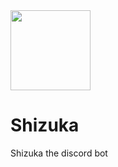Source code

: <img src="https://github.com/TheDarkVoid/Shizuka/raw/master/res/Shizuka.ico" height="128" width="128">
<h1>Shizuka</h1>
Shizuka the discord bot
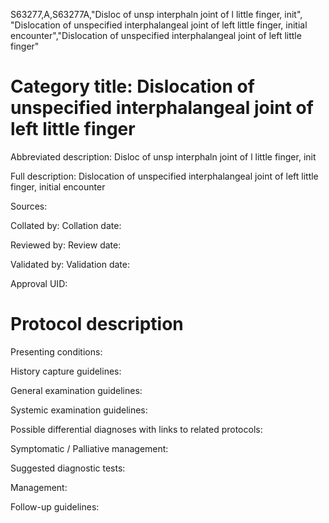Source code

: S63277,A,S63277A,"Disloc of unsp interphaln joint of l little finger, init", "Dislocation of unspecified interphalangeal joint of left little finger, initial encounter","Dislocation of unspecified interphalangeal joint of left little finger"
# Category title: Dislocation of unspecified interphalangeal joint of left little finger

Abbreviated description: Disloc of unsp interphaln joint of l little finger, init

Full description: Dislocation of unspecified interphalangeal joint of left little finger, initial encounter

Sources:

Collated by:
Collation date:

Reviewed by:
Review date:

Validated by:
Validation date:

Approval UID:

# Protocol description

Presenting conditions:

History capture guidelines:

General examination guidelines:

Systemic examination guidelines:

Possible differential diagnoses with links to related protocols:

Symptomatic / Palliative management:

Suggested diagnostic tests:

Management:

Follow-up guidelines:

====

* **Task item**
Would you copy each line of the records that contains "description"?

* **Answer for this exercise**
Abbreviated description: Disloc of unsp interphaln joint of l little finger, init
Full description: Dislocation of unspecified interphalangeal joint of left little finger, initial encounter
# Protocol description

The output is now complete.